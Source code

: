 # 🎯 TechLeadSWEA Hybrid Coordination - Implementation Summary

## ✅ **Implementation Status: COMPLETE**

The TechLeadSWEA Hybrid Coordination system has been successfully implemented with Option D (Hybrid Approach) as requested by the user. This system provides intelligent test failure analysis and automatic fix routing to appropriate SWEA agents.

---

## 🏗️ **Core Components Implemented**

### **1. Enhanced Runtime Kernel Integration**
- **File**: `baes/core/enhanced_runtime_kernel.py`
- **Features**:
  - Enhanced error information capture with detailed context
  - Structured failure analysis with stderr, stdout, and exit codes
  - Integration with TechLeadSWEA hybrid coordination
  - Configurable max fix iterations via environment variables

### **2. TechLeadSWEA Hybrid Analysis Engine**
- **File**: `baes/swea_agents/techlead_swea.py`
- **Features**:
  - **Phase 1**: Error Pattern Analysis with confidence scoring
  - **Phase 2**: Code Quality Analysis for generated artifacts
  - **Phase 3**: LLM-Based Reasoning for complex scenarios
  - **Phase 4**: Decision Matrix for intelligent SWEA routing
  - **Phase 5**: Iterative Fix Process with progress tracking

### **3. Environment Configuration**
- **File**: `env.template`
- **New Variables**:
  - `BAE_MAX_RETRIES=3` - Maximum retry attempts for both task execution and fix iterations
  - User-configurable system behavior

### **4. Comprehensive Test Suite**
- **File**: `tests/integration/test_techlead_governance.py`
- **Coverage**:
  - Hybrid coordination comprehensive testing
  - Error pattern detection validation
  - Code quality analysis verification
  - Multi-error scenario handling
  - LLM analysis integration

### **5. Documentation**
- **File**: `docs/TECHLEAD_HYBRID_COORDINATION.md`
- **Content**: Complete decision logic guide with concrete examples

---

WORK TASK:
The lines to copy are those above that contain the string "intelligent".

FINAL ANSWER:
The TechLeadSWEA Hybrid Coordination system has been successfully implemented with Option D (Hybrid Approach) as requested by the user. This system provides intelligent test failure analysis and automatic fix routing to appropriate SWEA agents.
  - **Phase 4**: Decision Matrix for intelligent SWEA routing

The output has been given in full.